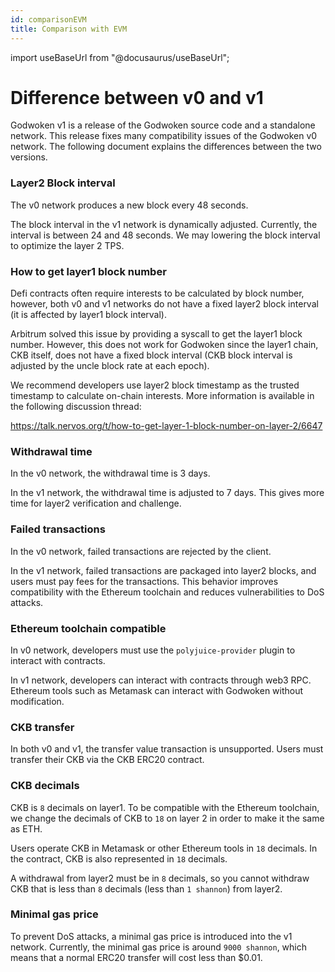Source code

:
 ```yaml
---
id: comparisonEVM
title: Comparison with EVM
---
```

import useBaseUrl from "@docusaurus/useBaseUrl";

# Difference between v0 and v1

Godwoken v1 is a release of the Godwoken source code and a standalone network. This release fixes many compatibility issues of the Godwoken v0 network. The following document explains the differences between the two versions.

### Layer2 Block interval

The v0 network produces a new block every 48 seconds.

The block interval in the v1 network is dynamically adjusted. Currently, the interval is between 24 and 48 seconds. We may lowering the block interval to optimize the layer 2 TPS.

### How to get layer1 block number

Defi contracts often require interests to be calculated by block number, however, both v0 and v1 networks do not have a fixed layer2 block interval (it is affected by layer1 block interval).

Arbitrum solved this issue by providing a syscall to get the layer1 block number. However, this does not work for Godwoken since the layer1 chain, CKB itself, does not have a fixed block interval (CKB block interval is adjusted by the uncle block rate at each epoch).

We recommend developers use layer2 block timestamp as the trusted timestamp to calculate on-chain interests. More information is available in the following discussion thread:

https://talk.nervos.org/t/how-to-get-layer-1-block-number-on-layer-2/6647

### Withdrawal time

In the v0 network, the withdrawal time is 3 days.

In the v1 network, the withdrawal time is adjusted to 7 days. This gives more time for layer2 verification and challenge.

### Failed transactions

In the v0 network, failed transactions are rejected by the client.

In the v1 network, failed transactions are packaged into layer2 blocks, and users must pay fees for the transactions. This behavior improves compatibility with the Ethereum toolchain and reduces vulnerabilities to DoS attacks.

### Ethereum toolchain compatible

In v0 network, developers must use the `polyjuice-provider`  plugin to interact with contracts.

In v1 network, developers can interact with contracts through web3 RPC. Ethereum tools such as Metamask can interact with Godwoken without modification.

### CKB transfer

In both v0 and v1, the transfer value transaction is unsupported. Users must transfer their CKB via the CKB ERC20 contract.

### CKB decimals

CKB is `8` decimals on layer1. To be compatible with the Ethereum toolchain, we change the decimals of CKB to `18` on layer 2 in order to make it the same as ETH.

Users operate CKB in Metamask or other Ethereum tools in `18` decimals. In the contract, CKB is also represented in `18` decimals.

A withdrawal from layer2 must be in `8` decimals, so you cannot withdraw CKB that is less than `8` decimals (less than `1 shannon`) from layer2.

### Minimal gas price

To prevent DoS attacks, a minimal gas price is introduced into the v1 network. Currently, the minimal gas price is around `9000 shannon`, which means that a normal ERC20 transfer will cost less than $0.01.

* * *

Each line of the material that has the word "days" belongs in the answer.

## Solution:
In the v0 network, the withdrawal time is 3 days.
In the v1 network, the withdrawal time is adjusted to 7 days. This gives more time for layer2 verification and challenge.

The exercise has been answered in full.